Thank you for the question. Figures 1A and 5G were PCA plots which, as expected, manifested some genetic variability among the same genotypes. The PCA plots, however, are useful in determining how the identified items separated, both within and among genotypes. For bioinformatics analysis such as ours, 4-5 samples are sufficient to accomplish this, as demonstrated by separation, by genotype, of samples in PCA. Thus, in addition to discovery of true heterogeneity among the samples, our results are still able to robustly discover the true differences between the genotypes.
- Were the up/downregulated genes more likely to be lowly expressed (which would lead to larger log2 changes identified)?
In response to your query, we calculated the average expression of phosphorylation levels across all samples to observe whether they were expressed in low abundance in all samples.
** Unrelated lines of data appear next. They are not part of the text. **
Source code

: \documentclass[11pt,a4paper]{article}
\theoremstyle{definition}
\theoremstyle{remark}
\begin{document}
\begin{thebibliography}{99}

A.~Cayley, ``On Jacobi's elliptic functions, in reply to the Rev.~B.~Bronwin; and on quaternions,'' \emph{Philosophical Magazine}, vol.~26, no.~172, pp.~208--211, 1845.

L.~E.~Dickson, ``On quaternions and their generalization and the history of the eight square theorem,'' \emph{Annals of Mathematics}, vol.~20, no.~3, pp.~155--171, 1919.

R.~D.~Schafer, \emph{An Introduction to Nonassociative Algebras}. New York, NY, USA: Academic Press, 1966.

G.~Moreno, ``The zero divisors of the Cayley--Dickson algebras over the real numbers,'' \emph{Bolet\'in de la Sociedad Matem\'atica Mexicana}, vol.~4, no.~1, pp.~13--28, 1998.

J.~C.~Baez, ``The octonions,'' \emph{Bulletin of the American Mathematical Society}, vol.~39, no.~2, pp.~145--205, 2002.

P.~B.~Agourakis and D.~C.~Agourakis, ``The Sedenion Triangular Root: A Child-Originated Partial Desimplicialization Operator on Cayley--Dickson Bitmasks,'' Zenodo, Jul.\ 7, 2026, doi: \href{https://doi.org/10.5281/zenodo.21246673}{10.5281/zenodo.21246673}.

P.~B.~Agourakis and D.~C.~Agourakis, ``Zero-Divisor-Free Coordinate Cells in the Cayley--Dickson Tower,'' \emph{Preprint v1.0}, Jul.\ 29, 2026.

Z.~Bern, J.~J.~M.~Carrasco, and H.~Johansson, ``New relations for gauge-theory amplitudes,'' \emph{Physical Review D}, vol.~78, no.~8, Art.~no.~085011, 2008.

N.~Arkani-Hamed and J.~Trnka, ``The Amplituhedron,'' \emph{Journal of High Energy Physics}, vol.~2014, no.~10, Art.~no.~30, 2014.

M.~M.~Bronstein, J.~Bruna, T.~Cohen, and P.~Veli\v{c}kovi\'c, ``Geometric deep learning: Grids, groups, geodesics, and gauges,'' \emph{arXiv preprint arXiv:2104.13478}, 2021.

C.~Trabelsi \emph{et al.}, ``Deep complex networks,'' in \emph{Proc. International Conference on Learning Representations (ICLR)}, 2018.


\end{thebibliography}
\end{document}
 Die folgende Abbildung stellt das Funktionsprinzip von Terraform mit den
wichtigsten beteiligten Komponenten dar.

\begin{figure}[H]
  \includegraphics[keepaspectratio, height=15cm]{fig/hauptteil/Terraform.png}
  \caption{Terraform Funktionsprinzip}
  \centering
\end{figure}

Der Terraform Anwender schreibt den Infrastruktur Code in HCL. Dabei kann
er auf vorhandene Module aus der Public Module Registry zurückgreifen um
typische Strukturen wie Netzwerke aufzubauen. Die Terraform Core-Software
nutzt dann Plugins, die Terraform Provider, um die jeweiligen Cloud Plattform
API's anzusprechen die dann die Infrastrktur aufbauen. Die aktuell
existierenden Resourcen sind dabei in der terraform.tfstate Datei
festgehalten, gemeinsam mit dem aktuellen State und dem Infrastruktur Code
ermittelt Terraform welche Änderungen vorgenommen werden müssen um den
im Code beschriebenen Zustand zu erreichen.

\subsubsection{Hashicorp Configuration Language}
We also generated the MA plots, an application of a Bland–Altman plot, to create a visual representation of omics data. The MA plots in Author response image 1 illustrate that the target molecules with significantly changed phosphorylation levels did not aggregate within the very low abundance. To confirm this conclusion, we adopted two sets of cutoffs: (1) change: -log10(p-value) > 1.3, and log2FoldChange < 0 (down) or log2FoldChange > 0 (up); and (2) change_2: -log10(p-value) > 1.3, and log2FoldChange <= -0.4 (down) or log2FoldChange >= 0.4 (up).
Author response image 1.
- "We verified some results through wet lab experiments" in the abstract is vague.
Thank you for the good suggestion. What we meant to indicate here was that identified genotypic differences in selected proteins, phosphoproteins and RNAs discovered in omics were verified by western blots, protein synthesis detection, proteosome activity detection, and protein soluble and insoluble fractions detection. However, we have deleted the reference to the wet lab experiments in the revised manuscript.
- There are minor syntactical errors throughout the text.
Thank you very much for the suggestion. As noted in our response, we have edited and revised those errors throughout the text.